Crédit : MICADO et MORFEO consortium

Pour obtenir des images à la limite de diffraction du télescope, MICADO bénéficiera d’une correction d’optique adaptative de deux types :

  • une correction de type SCAO (single conjugate adaptive optics), disponible dès la première lumière et développée au sein de MICADO. Il s’agit de l’optique adaptative classique sur étoile naturelle, utilisant les miroirs déformables de l’ELT
  • une correction de type MCAO (multi conjugate adaptive optics), développée par le consortium MORFEO et disponible quelques années après la première lumière de MICADO. Il s’agit d’une correction grand champ, sur étoiles naturelles et lasers, utilisant les miroirs déformables de l’ELT et des miroirs déformables additionnels installés dans le module d’OA.

La contribution française et du LESIA à l’instrument

La France est un contributeur majeur à MICADO. Elle est présente au sein du projet au niveau co-I. Placée sous responsabilité LESIA, la contribution française fait intervenir aussi le GEPI, UTINAM, la Division Technique de l’INSU, le LMA et le LCF. Elle fait aussi intervenir la structure nationale EFISOFT de l’INSU.

La contribution française porte sur le développement :

  • du module SCAO de l’instrument ;
  • du mode haut contraste de l’instrument.

Le module SCAO de MICADO

Les principales spécifications qui guident la conception du module d’optique adaptative de type SCAO de MICADO sont les suivantes :

  • réaliser l’analyse de front d’onde dans le visible, entre 0,589 μm et 0,96 μm, sur des sources de magnitude allant de 7 à 16 en bande V (avec comme but de V=-1.46 à V=17) ;
  • atteindre une performance sur axe de 60% de rapport de Strehl à 2,2 μm dans des conditions atmosphériques médianes à 30° du zénith ;
  • permettre l’observation d’objets non sidéraux avec une vitesse différentielle entre un tel objet et la source de référence pouvant aller jusqu’à 100 arcsec/h (but : 200 arcsec/h) ;
  • être capable de fermer la boucle d’optique adaptative sur des objets de diamètre jusqu’à 1 arcsec.
La structure "Green Doughnut" du module SCAO de MICADO
À gauche : vue de la structure Green Doughnut du module SCAO avec le banc optique, ses trois pieds, ses baffles extérieurs et son couvercle en trois parties.
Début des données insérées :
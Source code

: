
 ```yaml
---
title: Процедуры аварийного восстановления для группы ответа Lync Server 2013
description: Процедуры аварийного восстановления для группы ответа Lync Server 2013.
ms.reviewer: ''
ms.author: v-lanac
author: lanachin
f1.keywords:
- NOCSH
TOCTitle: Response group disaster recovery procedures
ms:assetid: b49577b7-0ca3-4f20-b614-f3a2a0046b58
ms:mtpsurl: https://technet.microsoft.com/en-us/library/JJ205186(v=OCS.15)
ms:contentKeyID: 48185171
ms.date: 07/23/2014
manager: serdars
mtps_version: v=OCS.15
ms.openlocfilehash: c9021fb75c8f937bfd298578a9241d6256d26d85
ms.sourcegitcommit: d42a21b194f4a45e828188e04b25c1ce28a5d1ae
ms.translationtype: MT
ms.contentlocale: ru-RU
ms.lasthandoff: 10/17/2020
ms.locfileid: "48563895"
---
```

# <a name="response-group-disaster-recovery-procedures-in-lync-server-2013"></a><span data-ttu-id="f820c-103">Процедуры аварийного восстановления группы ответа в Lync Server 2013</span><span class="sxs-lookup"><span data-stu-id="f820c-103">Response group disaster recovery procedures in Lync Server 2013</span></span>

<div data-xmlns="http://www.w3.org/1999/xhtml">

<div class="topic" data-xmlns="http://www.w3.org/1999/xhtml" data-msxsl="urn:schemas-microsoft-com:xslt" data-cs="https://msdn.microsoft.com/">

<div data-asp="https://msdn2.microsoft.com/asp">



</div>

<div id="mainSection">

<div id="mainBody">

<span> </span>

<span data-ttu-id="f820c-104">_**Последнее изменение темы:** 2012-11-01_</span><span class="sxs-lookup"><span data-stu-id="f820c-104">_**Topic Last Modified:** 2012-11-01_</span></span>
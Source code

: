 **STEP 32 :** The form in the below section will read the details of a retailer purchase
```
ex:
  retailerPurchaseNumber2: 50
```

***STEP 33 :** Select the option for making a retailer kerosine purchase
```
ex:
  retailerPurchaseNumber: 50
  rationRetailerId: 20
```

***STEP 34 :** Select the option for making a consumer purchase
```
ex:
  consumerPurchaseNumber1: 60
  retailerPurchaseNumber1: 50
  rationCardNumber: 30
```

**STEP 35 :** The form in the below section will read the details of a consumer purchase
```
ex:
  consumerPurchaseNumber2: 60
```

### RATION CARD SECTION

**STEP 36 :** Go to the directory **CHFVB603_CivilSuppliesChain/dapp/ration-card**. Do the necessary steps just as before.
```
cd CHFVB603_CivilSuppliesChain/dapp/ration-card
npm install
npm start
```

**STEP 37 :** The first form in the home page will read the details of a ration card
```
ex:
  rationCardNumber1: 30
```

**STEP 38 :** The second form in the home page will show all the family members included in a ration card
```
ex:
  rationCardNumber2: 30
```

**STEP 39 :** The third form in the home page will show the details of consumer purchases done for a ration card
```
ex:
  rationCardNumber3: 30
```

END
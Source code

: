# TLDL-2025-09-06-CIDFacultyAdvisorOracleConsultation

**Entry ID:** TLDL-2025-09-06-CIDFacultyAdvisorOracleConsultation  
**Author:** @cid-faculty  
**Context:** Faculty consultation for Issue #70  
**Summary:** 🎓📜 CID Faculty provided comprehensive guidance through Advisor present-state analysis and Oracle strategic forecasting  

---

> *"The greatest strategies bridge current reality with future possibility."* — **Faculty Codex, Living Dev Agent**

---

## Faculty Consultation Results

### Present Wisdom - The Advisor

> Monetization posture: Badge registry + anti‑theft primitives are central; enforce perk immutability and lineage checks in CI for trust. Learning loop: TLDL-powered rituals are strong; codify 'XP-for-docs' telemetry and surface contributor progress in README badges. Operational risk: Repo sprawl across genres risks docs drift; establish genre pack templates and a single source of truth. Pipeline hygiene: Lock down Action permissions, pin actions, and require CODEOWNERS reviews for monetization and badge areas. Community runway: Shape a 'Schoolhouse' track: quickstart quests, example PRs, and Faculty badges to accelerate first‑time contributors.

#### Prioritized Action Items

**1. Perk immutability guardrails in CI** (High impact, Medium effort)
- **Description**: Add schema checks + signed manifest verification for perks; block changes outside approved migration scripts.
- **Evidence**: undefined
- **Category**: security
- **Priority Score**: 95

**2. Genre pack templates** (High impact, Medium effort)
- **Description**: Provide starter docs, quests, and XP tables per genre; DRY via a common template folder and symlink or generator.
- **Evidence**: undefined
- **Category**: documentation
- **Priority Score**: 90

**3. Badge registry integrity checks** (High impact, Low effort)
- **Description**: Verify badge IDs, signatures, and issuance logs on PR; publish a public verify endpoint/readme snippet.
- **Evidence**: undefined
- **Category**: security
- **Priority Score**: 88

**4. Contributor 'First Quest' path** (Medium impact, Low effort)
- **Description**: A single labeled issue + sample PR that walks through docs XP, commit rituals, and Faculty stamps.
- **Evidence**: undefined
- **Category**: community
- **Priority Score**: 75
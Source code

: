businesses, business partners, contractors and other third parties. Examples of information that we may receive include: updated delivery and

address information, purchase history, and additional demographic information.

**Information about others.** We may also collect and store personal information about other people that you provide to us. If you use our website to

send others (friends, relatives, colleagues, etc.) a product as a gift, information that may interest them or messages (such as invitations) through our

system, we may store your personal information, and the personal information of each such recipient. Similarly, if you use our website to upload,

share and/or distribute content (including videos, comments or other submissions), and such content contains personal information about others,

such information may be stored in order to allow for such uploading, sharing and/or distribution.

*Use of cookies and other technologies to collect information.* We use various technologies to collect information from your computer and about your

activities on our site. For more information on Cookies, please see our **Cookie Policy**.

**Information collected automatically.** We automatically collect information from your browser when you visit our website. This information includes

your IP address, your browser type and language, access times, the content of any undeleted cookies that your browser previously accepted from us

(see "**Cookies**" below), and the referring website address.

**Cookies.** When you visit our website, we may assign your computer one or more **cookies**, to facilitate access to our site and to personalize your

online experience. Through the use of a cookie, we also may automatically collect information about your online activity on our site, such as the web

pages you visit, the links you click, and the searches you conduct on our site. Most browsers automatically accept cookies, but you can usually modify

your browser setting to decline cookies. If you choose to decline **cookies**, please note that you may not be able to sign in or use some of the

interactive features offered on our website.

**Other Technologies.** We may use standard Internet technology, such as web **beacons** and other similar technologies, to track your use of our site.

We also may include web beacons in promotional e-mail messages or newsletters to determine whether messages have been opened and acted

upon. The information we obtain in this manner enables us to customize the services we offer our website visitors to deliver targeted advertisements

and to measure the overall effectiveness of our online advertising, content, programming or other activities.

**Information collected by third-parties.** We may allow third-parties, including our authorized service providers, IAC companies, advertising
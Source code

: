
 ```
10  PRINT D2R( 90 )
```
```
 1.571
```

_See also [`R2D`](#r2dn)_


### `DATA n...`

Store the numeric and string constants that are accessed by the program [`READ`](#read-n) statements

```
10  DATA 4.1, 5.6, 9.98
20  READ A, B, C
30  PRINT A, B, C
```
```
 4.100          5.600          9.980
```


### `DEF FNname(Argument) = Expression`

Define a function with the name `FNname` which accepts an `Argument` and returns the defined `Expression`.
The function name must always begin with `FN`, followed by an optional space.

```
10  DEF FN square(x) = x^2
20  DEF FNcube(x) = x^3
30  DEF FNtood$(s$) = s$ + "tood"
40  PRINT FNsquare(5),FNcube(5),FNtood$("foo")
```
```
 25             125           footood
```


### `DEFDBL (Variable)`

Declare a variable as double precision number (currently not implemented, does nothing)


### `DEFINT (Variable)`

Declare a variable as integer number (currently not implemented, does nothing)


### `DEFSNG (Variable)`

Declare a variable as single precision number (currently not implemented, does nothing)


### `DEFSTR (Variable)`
À droite, vue de dessous de la structure Green Doughnut du module SCAO avec la lame dichroïque SCAO, son support et ses rails de guidage.
Crédit : Consortium MICADO

L’opto-mécanique du module SCAO de MICADO est située dans un sous-ensemble nommé "Green Doughnut" ou "NGS module", placé juste au-dessus du cryostat de MICADO auquel il est fixé. Il tourne donc solidairement avec lui. Le module SCAO occupe la partie supérieure du Green Doughnut, avec une enveloppe allouée d’environ 2,8 m de diamètre sur une hauteur de 350 mm et une masse allouée de 700 kg. La partie inférieure du Green Doughnut est occupée par les trois analyseurs doubles sur étoile naturelle de MORFEO.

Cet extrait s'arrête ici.